Sabbath. How do we receive the sabbath as a gift of God for our healing, and that of others? The word Sabbath means to quit, to unplug, to stop, to rest.
But what are we stopping and resting from? Marva Dawn, a Lutheran scholar writes, “Sabbath ceasing means to cease not only from work itself, but also from the need to accomplish and be productive, from the worry and tension that accompany our modern criterion of efficiency, from our efforts to be in control of our lives as if we were God, from our possessiveness and our enculturation, and, finally, from the humdrum and meaninglessness that result when life is pursued without the Lord at the center of it all.”
People sometimes ask me, “ ls Monday your day off?” I wish they didn’t. Sabbath and “day off” are not the same thing. A day off is what you take in order to recharge your batteries for the other six days. The motive is entirely utilitarian. It’s the time you take to restore strength, increase motivation, reward effort, shore up family harmony, improve mental health, and keep performance incentives high in the rat race of life. But what if anything does a day off have to do with God? Nothing. “A day of” is a bastardized Sabbath.

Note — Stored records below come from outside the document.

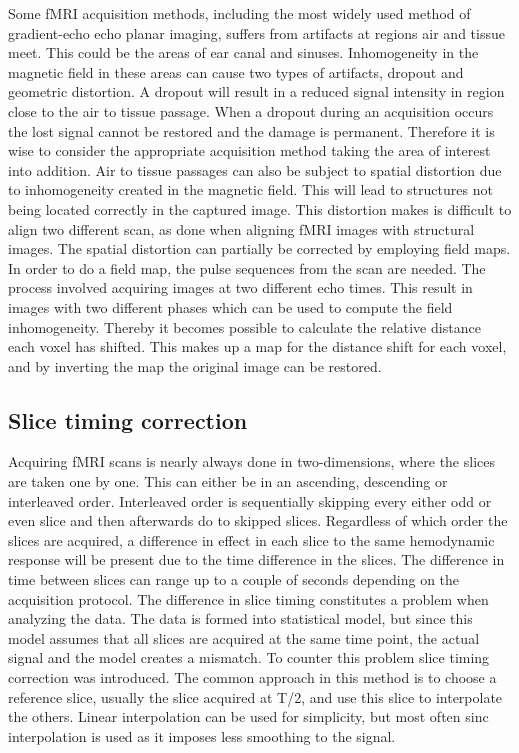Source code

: Some fMRI acquisition methods, including the most widely used method of gradient-echo echo planar imaging, suffers from artifacts at regions air and tissue meet. This could be the areas of ear canal and sinuses. Inhomogeneity in the magnetic field in these areas can cause two types of artifacts, dropout and geometric distortion. A dropout will result in a reduced signal intensity in region close to the air to tissue passage. When a dropout during an acquisition occurs the lost signal cannot be restored and the damage is permanent. Therefore it is wise to consider the appropriate acquisition method taking the area of interest into addition. Air to tissue passages can also be subject to spatial distortion due to inhomogeneity created in the magnetic field. This will lead to structures not being located correctly in the captured image. This distortion makes is difficult to align two different scan, as done when aligning fMRI images with structural images. 
The spatial distortion can partially be corrected by employing field maps. In order to do a field map, the pulse sequences from the scan are needed. The process involved acquiring images at two different echo times. This result in images with two different phases which can be used to compute the field inhomogeneity. Thereby it becomes possible to calculate the relative distance each voxel has shifted. This makes up a map for the distance shift for each voxel, and by inverting the map the original image can be restored.  

\subsection{Slice timing correction}

Acquiring fMRI scans is nearly always done in two-dimensions, where the slices are taken one by one. This can either be in an ascending, descending or interleaved order. Interleaved order  is sequentially skipping every either odd or even slice and then afterwards do to skipped slices. Regardless of which order the slices are acquired, a difference in effect in each slice to the same hemodynamic response will be present due to the time difference in the slices. The difference in time between slices can range up to a couple of seconds depending on the acquisition protocol. 
The difference in slice timing constitutes a problem when analyzing the data. The data is formed into statistical model, but since this model assumes that all slices are acquired at the same time point, the actual signal and the model creates a mismatch. To counter this problem slice timing correction was introduced. The common approach in this method is to choose a reference slice, usually the slice acquired at T/2, and use this slice to interpolate the others. Linear interpolation can be used for simplicity, but most often sinc interpolation is used as it imposes less smoothing to the signal. 

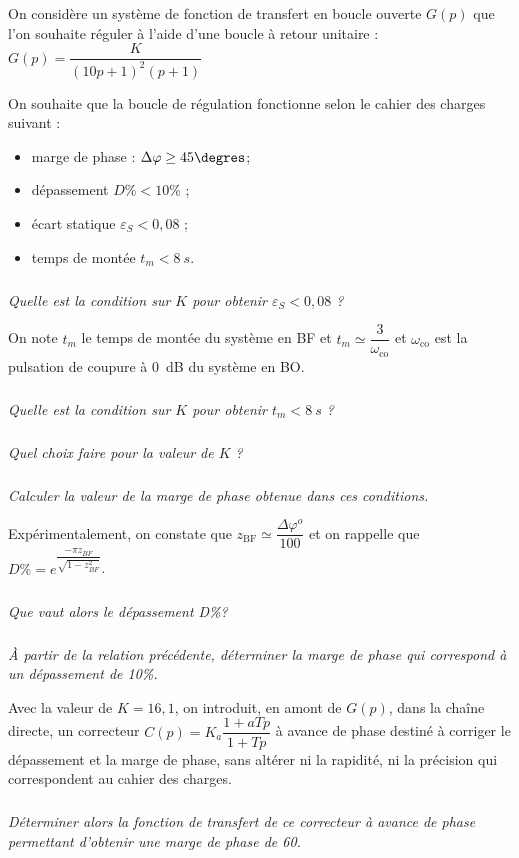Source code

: \documentclass[10pt,fleqn]{article} %
\begin{document}

\vspace{5cm}
\pagestyle{fancy}
\thispagestyle{plain}

\def\columnseprulecolor{\color{ocre}}
\setlength{\columnseprule}{0.4pt} 

\def\pathfig{images}

\begin{multicols}{2}
On considère un système de fonction de transfert en boucle ouverte $G(p)$ que l'on souhaite réguler à l’aide d'une boucle à retour unitaire : $G(p)=\dfrac{K}{\left(10p+1 \right)^2\left(p+1 \right)}$

On souhaite que la boucle de régulation fonctionne selon le cahier des charges suivant :
\begin{itemize}
\item marge de phase : $\Delta \varphi \geq 45\degres$;
\item dépassement $D\% < 10\%$ ; 
\item écart statique $\varepsilon_S < 0,08$ ; 
\item temps de montée $t_m < \SI{8}{s}$.
\end{itemize}

\subparagraph{}
\textit{Quelle est la condition sur $K$ pour obtenir $\varepsilon_S<0,08$ ?}

On note $t_m$ le temps de montée du système en BF et $t_m\simeq \dfrac{3}{\omega_{\text{co}}}$ et $\omega_{\text{co}}$ est la pulsation de coupure à \SI{0}{dB} du système en BO.  

\subparagraph{}
\textit{Quelle est la condition sur $K$ pour obtenir $t_m<\SI{8}{s}$ ?}


\subparagraph{}
\textit{Quel choix faire pour la valeur de $K$ ?}

\subparagraph{}
\textit{Calculer la valeur de la marge de phase obtenue dans ces conditions. }


Expérimentalement, on constate que 
$z_{\text{BF}}\simeq \dfrac{\Delta \varphi ^{o}}{100}$ 
et on rappelle que $D\% = e^{\dfrac{-\pi z_{BF}}{\sqrt{1-z_{BF}^2}}}$.

\subparagraph{}
\textit{Que vaut alors le dépassement D\%?}


\subparagraph{}
\textit{À partir de la relation précédente, déterminer la marge de phase qui correspond à un dépassement de 10\%.}

Avec la valeur de $K=16,1$, on introduit, en amont de $G(p)$, dans la chaîne directe, un correcteur $C(p)=K_a \dfrac{1+aTp}{1+Tp}$ à avance de phase destiné à corriger le dépassement et la marge de phase, sans altérer ni la rapidité, ni la précision qui correspondent au cahier des charges.

\subparagraph{}
\textit{Déterminer alors la fonction de transfert de ce correcteur à avance de phase permettant d’obtenir une marge de phase de 60\degres.}

\end{multicols}
\end{document}
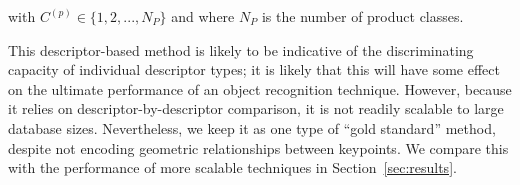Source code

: \noindent with $C^{(p)} \in \lbrace 1, 2,..., N_P\rbrace $ and where $N_P$ is the number of product classes.

This descriptor-based method is likely to be indicative of the discriminating capacity of individual descriptor types; it is likely that this will have some effect on the ultimate performance of an object recognition technique. However, because it relies on descriptor-by-descriptor comparison, it is not readily scalable to large database sizes. Nevertheless, we keep it as one type of ``gold standard'' method, despite not encoding geometric relationships between keypoints. We compare this with the performance of more scalable techniques in Section~\ref{sec:results}.



%
%


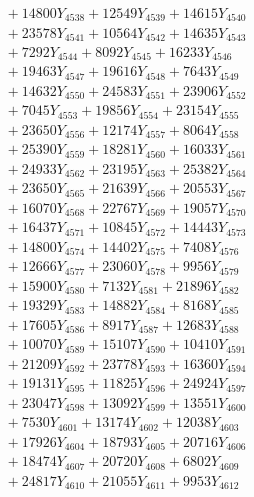 \documentclass[a4paper,10pt]{article}
\begin{document}
{\begin{align}
&\;  + 14800 Y_{4538} + 12549 Y_{4539} + 14615 Y_{4540} \\[0.3ex]
&\;  + 23578 Y_{4541} + 10564 Y_{4542} + 14635 Y_{4543} \\[0.3ex]
&\;  + 7292 Y_{4544} + 8092 Y_{4545} + 16233 Y_{4546} \\[0.3ex]
&\;  + 19463 Y_{4547} + 19616 Y_{4548} + 7643 Y_{4549} \\[0.3ex]
&\;  + 14632 Y_{4550} + 24583 Y_{4551} + 23906 Y_{4552} \\[0.3ex]
&\;  + 7045 Y_{4553} + 19856 Y_{4554} + 23154 Y_{4555} \\[0.3ex]
&\;  + 23650 Y_{4556} + 12174 Y_{4557} + 8064 Y_{4558} \\[0.5ex]\allowbreak
&\;  + 25390 Y_{4559} + 18281 Y_{4560} + 16033 Y_{4561} \\[0.3ex]
&\;  + 24933 Y_{4562} + 23195 Y_{4563} + 25382 Y_{4564} \\[0.3ex]
&\;  + 23650 Y_{4565} + 21639 Y_{4566} + 20553 Y_{4567} \\[0.3ex]
&\;  + 16070 Y_{4568} + 22767 Y_{4569} + 19057 Y_{4570} \\[0.3ex]
&\;  + 16437 Y_{4571} + 10845 Y_{4572} + 14443 Y_{4573} \\[0.3ex]
&\;  + 14800 Y_{4574} + 14402 Y_{4575} + 7408 Y_{4576} \\[0.3ex]
&\;  + 12666 Y_{4577} + 23060 Y_{4578} + 9956 Y_{4579} \\[0.3ex]
&\;  + 15900 Y_{4580} + 7132 Y_{4581} + 21896 Y_{4582} \\[0.3ex]
&\;  + 19329 Y_{4583} + 14882 Y_{4584} + 8168 Y_{4585} \\[0.3ex]
&\;  + 17605 Y_{4586} + 8917 Y_{4587} + 12683 Y_{4588} \\[0.5ex]\allowbreak
&\;  + 10070 Y_{4589} + 15107 Y_{4590} + 10410 Y_{4591} \\[0.3ex]
&\;  + 21209 Y_{4592} + 23778 Y_{4593} + 16360 Y_{4594} \\[0.3ex]
&\;  + 19131 Y_{4595} + 11825 Y_{4596} + 24924 Y_{4597} \\[0.3ex]
&\;  + 23047 Y_{4598} + 13092 Y_{4599} + 13551 Y_{4600} \\[0.3ex]
&\;  + 7530 Y_{4601} + 13174 Y_{4602} + 12038 Y_{4603} \\[0.3ex]
&\;  + 17926 Y_{4604} + 18793 Y_{4605} + 20716 Y_{4606} \\[0.3ex]
&\;  + 18474 Y_{4607} + 20720 Y_{4608} + 6802 Y_{4609} \\[0.3ex]
&\;  + 24817 Y_{4610} + 21055 Y_{4611} + 9953 Y_{4612} \\[0.3ex]

\end{align}}
\end{document}
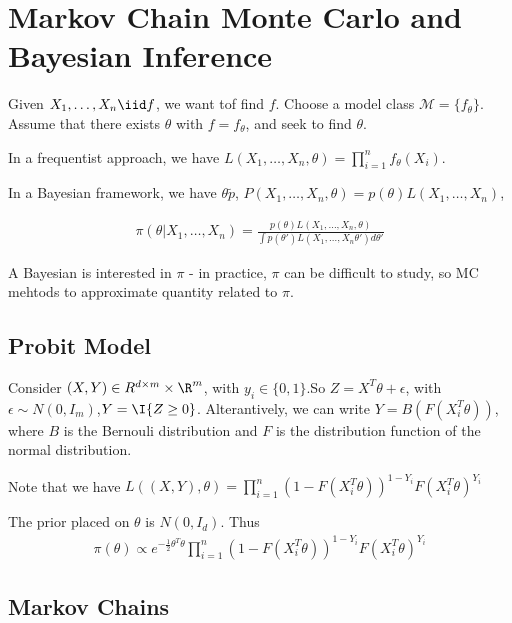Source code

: \section{Markov Chain Monte Carlo and Bayesian Inference}
\label{sec:markov-chain-monte}

Given $X_{1}, \dots, X_{n} \iid f$, we want tof find $f$.  Choose a
model class $\mathcal{M} = \{ f_{\theta} \}$.  Assume that there
exists $\theta$ with $f = f_{\theta}$, and seek to find $\theta$.

In a frequentist approach, we have $L(X_{1}, \dots, X_{n}, \theta) =
\prod_{i=1}^{n} f_{\theta}(X_{i})$.

In a Bayesian framework, we have $\theta \tilde p$,
$P(X_{1}, \dots, X_{n}, \theta) = p(\theta) L(X_{1}, \dots, X_{n})$,

\begin{align}
  \label{eq:71}
  \pi(\theta | X_{1}, \dots, X_{n}) = \frac{p(\theta) L(X_{1}, \dots,
    X_{n}, \theta)}{\int p(\theta') L(X_{1}, \dots, X_{n} \theta') d\theta'}
\end{align}

A Bayesian is interested in $\pi$ - in practice, $\pi$ can be
difficult to study, so MC mehtods to approximate quantity related to
$\pi$.


\subsection{Probit Model}
\label{sec:probit-model}

Consider $(X, Y) \in R^{d \times m} \times \R^{m}$, with $y_{i} \in \{
0, 1 \}$.So $Z = X^{T} \theta + \epsilon$, with $\epsilon \sim N(0,
I_{m})$,$Y = \I{Z \geq 0}$.  Alterantively, we can write $Y =
B(F(X_{i}^{T} \theta))$, where $B$ is the Bernouli distribution and
$F$ is the distribution function of the normal distribution.  

Note that we have $L((X, Y), \theta) = \prod_{i=1}^{n} (1-F(X_{i}^{T}
\theta))^{1-Y_{i}} F(X_{i}^{T} \theta)^{Y_{i}}$

The prior placed on $\theta$ is $N(0, I_{d})$.  Thus
\begin{align}
  \label{eq:71}
  \pi(\theta) \propto e^{-\frac{1}{2} \theta^{T} \theta}
  \prod_{i=1}^{n} (1-F(X_{i}^{T} \theta))^{1-Y_{i}} F(X_{i}^{T}
  \theta)^{Y_{i}}
\end{align}

\subsection{Markov Chains}
\label{sec:markov-chains}

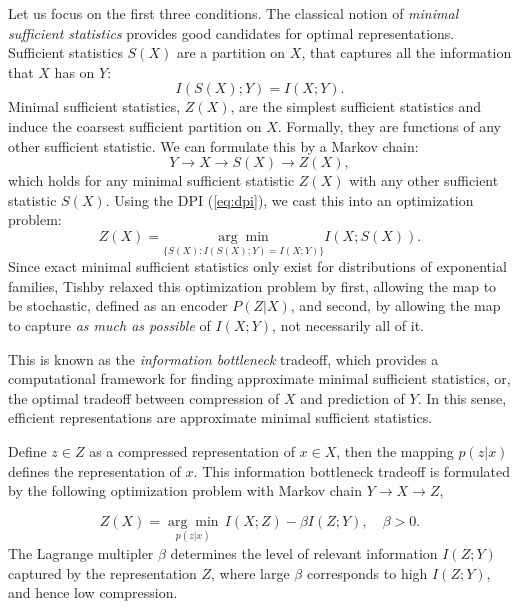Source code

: \documentclass[11pt]{article}
\begin{document}
Let us focus on the first three conditions. The classical notion of \emph{minimal sufficient statistics} provides good candidates for optimal representations. Sufficient statistics $S(X)$ are a partition on $X$, that captures all the information that $X$ has on $Y$:
\begin{equation}
I(S(X); Y) = I(X;Y).
\end{equation}
Minimal sufficient statistics, $Z(X)$, are the simplest sufficient statistics and induce the coarsest sufficient partition on $X$. Formally, they are functions of any other sufficient statistic. We can formulate this by a Markov chain:
\begin{equation}
Y\rightarrow X\rightarrow S(X) \rightarrow Z(X),
\end{equation}
which holds for any minimal sufficient statistic $Z(X)$ with any other sufficient statistic $S(X)$. Using the DPI (\ref{eq:dpi}), we cast this into an optimization problem:
\begin{equation}
Z(X) = \underset{\{S(X):I(S(X);Y)=I(X;Y)\}}{\arg\min} I(X; S(X)).
\end{equation}
Since exact minimal sufficient statistics only exist for distributions of exponential families, Tishby relaxed this optimization problem by first, allowing the map to be stochastic, defined as an encoder $P(Z\vert X)$, and second, by allowing the map to capture \textit{as much as possible} of $I(X;Y)$, not necessarily all of it.

This is known as the \emph{information bottleneck} tradeoff, which provides a computational framework for finding approximate minimal sufficient statistics, or, the optimal tradeoff between compression of $X$ and prediction of $Y$. In this sense, efficient representations are approximate minimal sufficient statistics.

Define $z\in Z$ as a compressed representation of $x\in X$, then the mapping $p(z\vert x)$ defines the representation of $x$. This information bottleneck tradeoff is formulated by the following optimization problem with Markov chain $Y\rightarrow X \rightarrow Z$,

\begin{equation}
Z(X) = \underset{p(z \vert x)}{\arg\min}\, I(X; Z) -\beta I(Z;Y),\quad\beta>0.
\end{equation}
The Lagrange multipler $\beta$ determines the level of relevant information $I(Z;Y)$ captured by the representation $Z$, where large $\beta$ corresponds to high $I(Z;Y)$, and hence low compression.
\end{document}
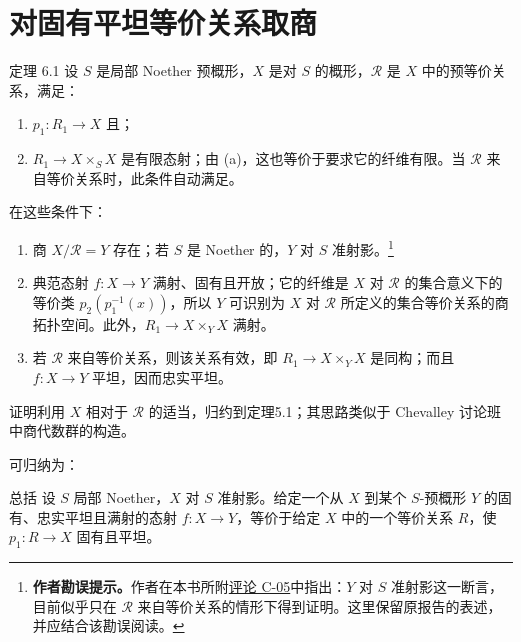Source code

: \section{对固有平坦等价关系取商}
\begin{statement}{定理 6.1}
设 $S$ 是局部 Noether 预概形，$X$ 是对 $S$ 的概形，$\mathcal R$ 是 $X$ 中的预等价关系，满足：
\begin{enumerate}[label=(\alph*)]
 \item $p_1:R_1\to X$ 且；
 \item $R_1\to X\times_SX$ 是有限态射；由 (a)，这也等价于要求它的纤维有限。当 $\mathcal R$ 来自等价关系时，此条件自动满足。
\end{enumerate}
在这些条件下：
\begin{enumerate}[label=(\roman*)]
 \item 商 $X/\mathcal R=Y$ 存在；若 $S$ 是 Noether 的，$Y$ 对 $S$ 准射影。\footnote{\textbf{作者勘误提示。}作者在本书所附\hyperref[orig:7]{评论 C-05}中指出：$Y$ 对 $S$ 准射影这一断言，目前似乎只在 $\mathcal R$ 来自等价关系的情形下得到证明。这里保留原报告的表述，并应结合该勘误阅读。}
 \item 典范态射 $f:X\to Y$ 满射、固有且开放；它的纤维是 $X$ 对 $\mathcal R$ 的集合意义下的等价类 $p_2(p_1^{-1}(x))$，所以 $Y$ 可识别为 $X$ 对 $\mathcal R$ 所定义的集合等价关系的商拓扑空间。此外，$R_1\to X\times_YX$ 满射。
 \item 若 $\mathcal R$ 来自等价关系，则该关系有效，即 $R_1\to X\times_YX$ 是同构；而且 $f:X\to Y$ 平坦，因而忠实平坦。
\end{enumerate}
\end{statement}

证明利用 $X$ 相对于 $\mathcal R$ 的适当，归约到定理5.1；其思路类似于 Chevalley 讨论班中商代数群的构造。

可归纳为：
\begin{statement}{总括}
设 $S$ 局部 Noether，$X$ 对 $S$ 准射影。给定一个从 $X$ 到某个 $S$-预概形 $Y$ 的固有、忠实平坦且满射的态射 $f:X\to Y$，等价于给定 $X$ 中的一个等价关系 $R$，使 $p_1:R\to X$ 固有且平坦。
\end{statement}

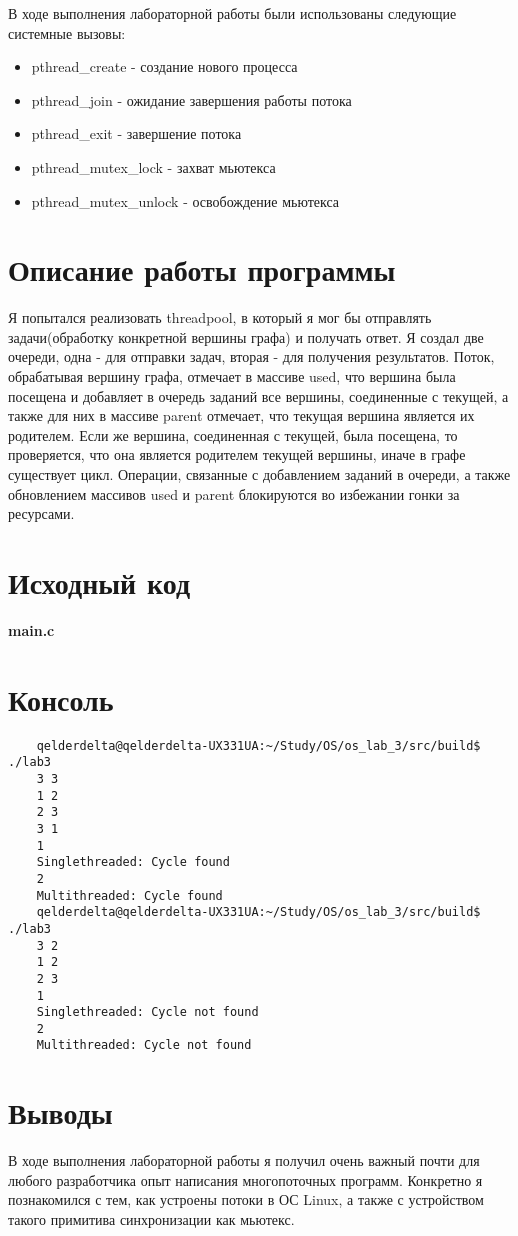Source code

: \documentclass[a4paper, 12pt]{article}
\begin{document}
В ходе выполнения лабораторной работы были использованы следующие системные вызовы:

\begin{itemize}
	\item pthread\_create - создание нового процесса
	\item pthread\_join - ожидание завершения работы потока
	\item pthread\_exit - завершение потока
	\item pthread\_mutex\_lock - захват мьютекса
	\item pthread\_mutex\_unlock - освобождение мьютекса
\end{itemize}
\section{Описание работы программы}

Я попытался реализовать threadpool, в который я мог бы отправлять задачи(обработку конкретной вершины графа) и получать ответ. Я создал две очереди, одна - для отправки задач, вторая - для получения результатов. Поток, обрабатывая вершину графа, отмечает в массиве used, что вершина была посещена и добавляет в очередь заданий все вершины, соединенные с текущей, а также для них в массиве parent отмечает, что текущая вершина является их родителем. Если же вершина, соединенная с текущей, была посещена, то проверяется, что она является родителем текущей вершины, иначе в графе существует цикл. Операции, связанные с добавлением заданий в очереди, а также обновлением массивов used и parent блокируются во избежании гонки за ресурсами.

\newpage

\section{Исходный код}



\textbf{\large{main.c}}

\newpage
\section{Консоль}

\begin{verbatim}
	qelderdelta@qelderdelta-UX331UA:~/Study/OS/os_lab_3/src/build$ ./lab3
	3 3
	1 2
	2 3
	3 1
	1
	Singlethreaded: Cycle found
	2
	Multithreaded: Cycle found
	qelderdelta@qelderdelta-UX331UA:~/Study/OS/os_lab_3/src/build$ ./lab3
	3 2
	1 2
	2 3
	1
	Singlethreaded: Cycle not found
	2
	Multithreaded: Cycle not found                       
\end{verbatim}
\newpage
\section{Выводы}

В ходе выполнения лабораторной работы я получил очень важный почти для любого разработчика опыт написания многопоточных программ. Конкретно я познакомился с тем, как устроены потоки в ОС Linux, а также с устройством такого примитива синхронизации как мьютекс.
\end{document}
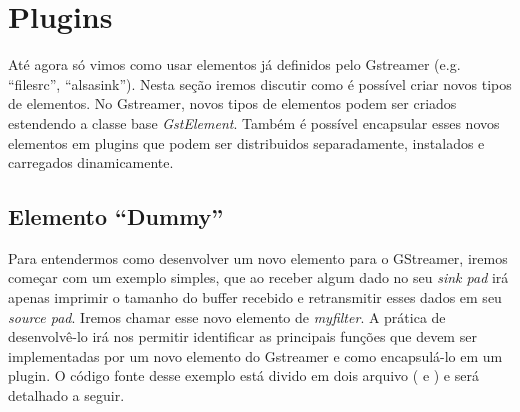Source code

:\section{Plugins}
\label{sec:plugins}


Até agora só vimos como usar elementos já definidos pelo Gstreamer (e.g.
``filesrc'', ``alsasink'').  Nesta seção iremos discutir como é possível criar
novos tipos de elementos.  No Gstreamer, novos tipos de elementos podem ser
criados estendendo a classe base \emph{GstElement}.  Também é possível encapsular
esses novos elementos em plugins que podem ser distribuidos separadamente,
instalados e carregados dinamicamente. 



\subsection*{Elemento ``Dummy''}
Para entendermos como desenvolver um novo elemento para  o GStreamer, iremos
começar com um exemplo simples, que ao receber algum dado no seu \emph{sink
pad} irá apenas imprimir o tamanho do buffer recebido e retransmitir esses
dados em seu \emph{source pad}.  Iremos chamar esse novo elemento de
\emph{myfilter}.  A prática de desenvolvê-lo irá nos permitir identificar as
principais funções que devem ser implementadas por um novo elemento do
Gstreamer e como encapsulá-lo em um plugin.  O código fonte desse exemplo está
divido em dois arquivo ( e ) e será detalhado a
seguir.


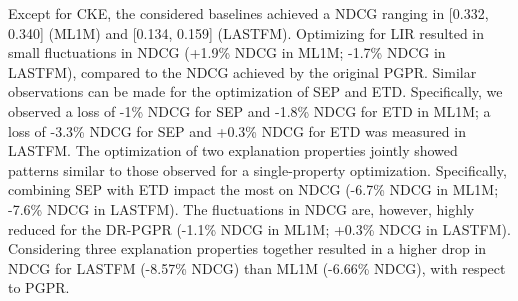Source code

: \documentclass[sigconf]{acmart}
\begin{document}
Except for CKE, the considered baselines achieved a NDCG ranging in [0.332, 0.340] (ML1M) and [0.134, 0.159] (LASTFM).
Optimizing for LIR resulted in small fluctuations in NDCG (+1.9\% NDCG in ML1M; -1.7\% NDCG in LASTFM), compared to the NDCG achieved by the original PGPR. Similar observations can be made for the optimization of SEP and ETD.
Specifically, we observed a loss of -1\% NDCG for SEP and -1.8\% NDCG for ETD in ML1M; a loss of -3.3\% NDCG for SEP and +0.3\% NDCG for ETD was measured in LASTFM. 
The optimization of two explanation properties jointly showed patterns similar to those observed for a single-property optimization.  
Specifically, combining SEP with ETD impact the most on NDCG (-6.7\% NDCG in ML1M; -7.6\% NDCG in LASTFM). 
The fluctuations in NDCG are, however, highly reduced for the DR-PGPR (-1.1\% NDCG in ML1M; +0.3\% NDCG in LASTFM).
Considering three explanation properties together resulted in a higher drop in NDCG for LASTFM (-8.57\% NDCG) than ML1M (-6.66\% NDCG), with respect to PGPR.

\begin{table}[!t]
\centering
  \caption{Recommendation utility (NDCG).}
  \label{tab:baselines-results}
\end{table}
\end{document}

This morning the Lord says to us, Jesus declares to us today, “Come unto me all you who are weary and heavy laden, and I will give you rest.” (Matt. 11.28) It’s the invitation to rest in Him. This is the organizing principle of the Christian life. What would it mean for us to extend that resting in Him throughout this day? Ever since the Lord‘s Day Act, which since 1906 was the federal law prohibiting business transactions on Sundays, was struck down as unconstitutional in 1985, Sundays, as we know, are now just like any other day. All of which is to say if we are to keep holy a Sabbath day, and in so doing bear witness to our faith that Jesus is the Word through whom all things are made, and that He has rescued us from our slavery to sin and death, we are going to need each other’s help.
The Jewish rabbi Abraham Heschel writes that “The art of Sabbath is the art of painting on the canvas of time the mysterious grandeur of the climax of creation … 0ur keeping of Sabbath day is a paraphrase of God’s sanctification of the seventh day.”
What would you say is the Christian art of Sabbath? For us there is an added element: the Resurrection ofJesus from the dead. Eugene Peterson writes, “Sabbath is not primarily about us or how it benefits us; it is about God, and how God forms us. It is not, in the first place, about what we do or don’t do; it is about God — completing and resting and blessing and sanctifying. These are all things that we don’t know much about… But it does mean stopping and being quiet long enough to see — open-mouthed — with wonder — resurrection wonder… we cultivate the “fear of the Lord”. Our souls are formed by what we cannot work up or take charge of. We respond and enter into what the resurrection of Jesus continues to do.”
As St. John described it in that scene from the Book of Revelation. “He who is seated on the throne said, “Behold, I am making all things new!” (Revelation 21.5) Amen.